# Env reward scaling - pettingzoo w/ MADDPG

Ensures standard MADDPG works w/ my fold-change reward scaling scheme

Scales using MovingFoldChangeReward. 

### Background
In Dualer models I put reward and intrinsic rewards in competition. This means the two values must be matched up. Or put another way, that need to have common units. There are many ways to do that. Let's consider a biological motivated approach to reward normalization inspired by:

    - Adler, M., and Alon, U. (2018). Fold-change detection in biological
    systems. Current Opinion in Systems Biology 8, 81–89.
    - Karin, O., and Alon, U. (2021). The dopamine circuit as a reward-taxis navigation system. BioRxiv 439955, 30.

We'll try several `envs`

In [31]:
%load_ext autoreload
%autoreload 2

The autoreload extension is already loaded. To reload it, use:
  %reload_ext autoreload


In [33]:
import gym
from gym.spaces import Box
import numpy as np
import torch 
from tqdm import tqdm

from copy import deepcopy
from collections import defaultdict

import pettingzoo
from pettingzoo import mpe
import supersuit as ss
from supersuit import clip_actions_v0

from infoduel_maddpg.utils.buffer import ReplayBuffer
from infoduel_maddpg.core import MADDPG

from infoduel_maddpg.utils.academic_wrappers import StatePredictionWrapper
from infoduel_maddpg.utils.normalize_wrappers import ClipRewardWrapper
from infoduel_maddpg.utils.normalize_wrappers import MovingFoldChangeRewardWrapper

In [34]:
import matplotlib.pyplot as plt 
%matplotlib inline

# Init

In [35]:
env_name = "simple_v2"
# env_name = "simple_tag_v2"

In [36]:
seed = 50
n_episodes = 25000 # 25000
episode_length = 25
batch_size = 1024
steps_per_update = 100
init_noise_scale = 0.3
final_noise_scale = 0.0
n_exploration_eps = n_episodes

do_fold = True
do_clip = True

# Init Env

In [None]:
Env = getattr(mpe, env_name)
env = Env.parallel_env(continuous_actions=True)
env = clip_actions_v0(env)

# Fold-change?
if do_fold:
    env  = MovingFoldChangeRewardWrapper(
        env, 
        intial_reference_reward=-2, 
        bias_reward=0, 
    )
# Clip?
if do_clip:
    env = ClipRewardWrapper(env, min_reward=-100, max_reward=100)

# Init policy

In [None]:
# Make access to 'space' info in format that is
# expected through the codebase
action_space = [env.action_space(a) for a in env.possible_agents]
observation_space = [env.observation_space(a) for a in env.possible_agents]

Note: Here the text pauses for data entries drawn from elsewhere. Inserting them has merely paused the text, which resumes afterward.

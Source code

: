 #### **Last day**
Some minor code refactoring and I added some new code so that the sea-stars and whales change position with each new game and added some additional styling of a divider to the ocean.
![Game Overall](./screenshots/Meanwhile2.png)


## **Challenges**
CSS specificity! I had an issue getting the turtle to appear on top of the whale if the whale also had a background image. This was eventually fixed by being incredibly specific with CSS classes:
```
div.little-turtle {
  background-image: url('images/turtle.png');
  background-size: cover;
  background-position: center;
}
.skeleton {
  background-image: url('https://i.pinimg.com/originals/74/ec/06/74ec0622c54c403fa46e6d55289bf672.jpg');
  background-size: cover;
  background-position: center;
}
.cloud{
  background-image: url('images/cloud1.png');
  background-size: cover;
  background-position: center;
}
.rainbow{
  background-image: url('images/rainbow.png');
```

maddpg = MADDPG.init_from_env(
    env,
    agent_alg="MADDPG",
    adversary_alg="MADDPG",
    tau=0.01,
    lr=0.01,
    hidden_dim=64,
)
replay_buffer = ReplayBuffer(
    n_episodes,
    maddpg.nagents,
    [obsp.shape[0] for obsp in observation_space],
    [acsp.shape[0] if isinstance(acsp, Box) else acsp.n for acsp in action_space],
)

## Run

In [None]:
print(f"----- Running: {env_name} ------")
print(f"device: cpu")
# print(f"log_dir: {log_dir}")

episode_rewards = []
total_rewards = []
for n in tqdm(range(n_episodes)):
    # print(f"Episodes {n + 1}-{n + 2} of {n_episodes}")

    # --- Rollout prep
    obs = env.reset()
    maddpg.prep_rollouts(device="cpu")
    
    # Explore (noise) decreases as we go.... 
    explr_pct_remaining = (
            max(0, n_exploration_eps - n) / n_exploration_eps
        )
    maddpg.scale_noise(
        final_noise_scale
        + (init_noise_scale - final_noise_scale) * explr_pct_remaining
    )
    maddpg.reset_noise()

    # --- do Rollout
    for t in range(episode_length):

        # If there are no agents the env
        # should be restarted.
        if len(env.agents) == 0:
            obs = env.reset()

        # rearrange observations for maddpg
        torch_obs = [
            torch.tensor(obs[a], requires_grad=False).unsqueeze(0)
            for a in env.possible_agents
        ]
        # Agents act 'at once' (as parallelized AEC)
        torch_agent_actions = maddpg.step(torch_obs, explore=True)
        # rearrange actions for zoo environment
        agent_actions = {}
        for a, ac in zip(env.possible_agents, torch_agent_actions):
            # The env will only accept 'env.possible_agents',
            # so we filter out the dead
            if a in env.possible_agents:
                agent_actions[a] = ac.data.numpy().flatten()
        # !
        next_obs, rewards, dones, infos = env.step(agent_actions)
        episode_rewards.append(rewards)
        replay_buffer.push(
            [obs[a] for a in env.possible_agents],
            [agent_actions[a] for a in env.possible_agents],
            [rewards[a] for a in env.possible_agents],
            [next_obs[a] for a in env.possible_agents],
            [dones[a] for a in env.possible_agents],
        )

        # setup for next step
        obs = next_obs
        t += 1

        # --- Train (ugly code)?
        if (
            len(replay_buffer) >= batch_size
            and (t % steps_per_update) == 1
        ):
            maddpg.prep_training(device="cpu")
            for a_i, a_n in enumerate(env.possible_agents):
                sample = replay_buffer.sample(batch_size, "cpu")
                maddpg.update(sample, a_i, a_n, logger=None)
            maddpg.update_all_targets()
            maddpg.prep_rollouts(device="cpu")
    
    # -- Log (ep)
    episode_reward = replay_buffer.get_average_rewards(episode_length)
    total_rewards.append(deepcopy(episode_reward))

## Visualize

In [None]:
agent = "agent_0"

fig, (ax1, ax2, ax3) = plt.subplots(3, 1, figsize=(16, 18))

times = np.arange(0, len(total_rewards))
ax1.plot(times, np.concatenate(total_rewards), '.-', color="black", label="reward")
ax1.set_ylabel("Mean reward")
ax1.set_xlabel("Episode")
# ax1.set_xlim(9900, 10000)
# ax1.set_ylim(-3, 0)

times = np.arange(0, np.asarray([r[agent] for r in episode_rewards]).size)
ax2.plot(times, np.asarray([r[agent] for r in episode_rewards]), '.', color="black", label="reward")
ax2.set_ylabel("Reward")
ax2.set_xlabel("Step")
ax2.set_xlim(0, 4000)
ax2.set_ylim(-5, 2)
ax2.set_title("Early (0, 4000)")

ax3.plot(times, np.asarray([r[agent] for r in episode_rewards]), '.', color="black", label="reward")
ax3.set_ylabel("Reward")
ax3.set_xlabel("Step")
ax3.set_xlim(times.size - 4000, times.size)
ax3.set_ylim(-5, 2)
ax3.set_title(f"Late ({times.size - 4000}, {times.size})")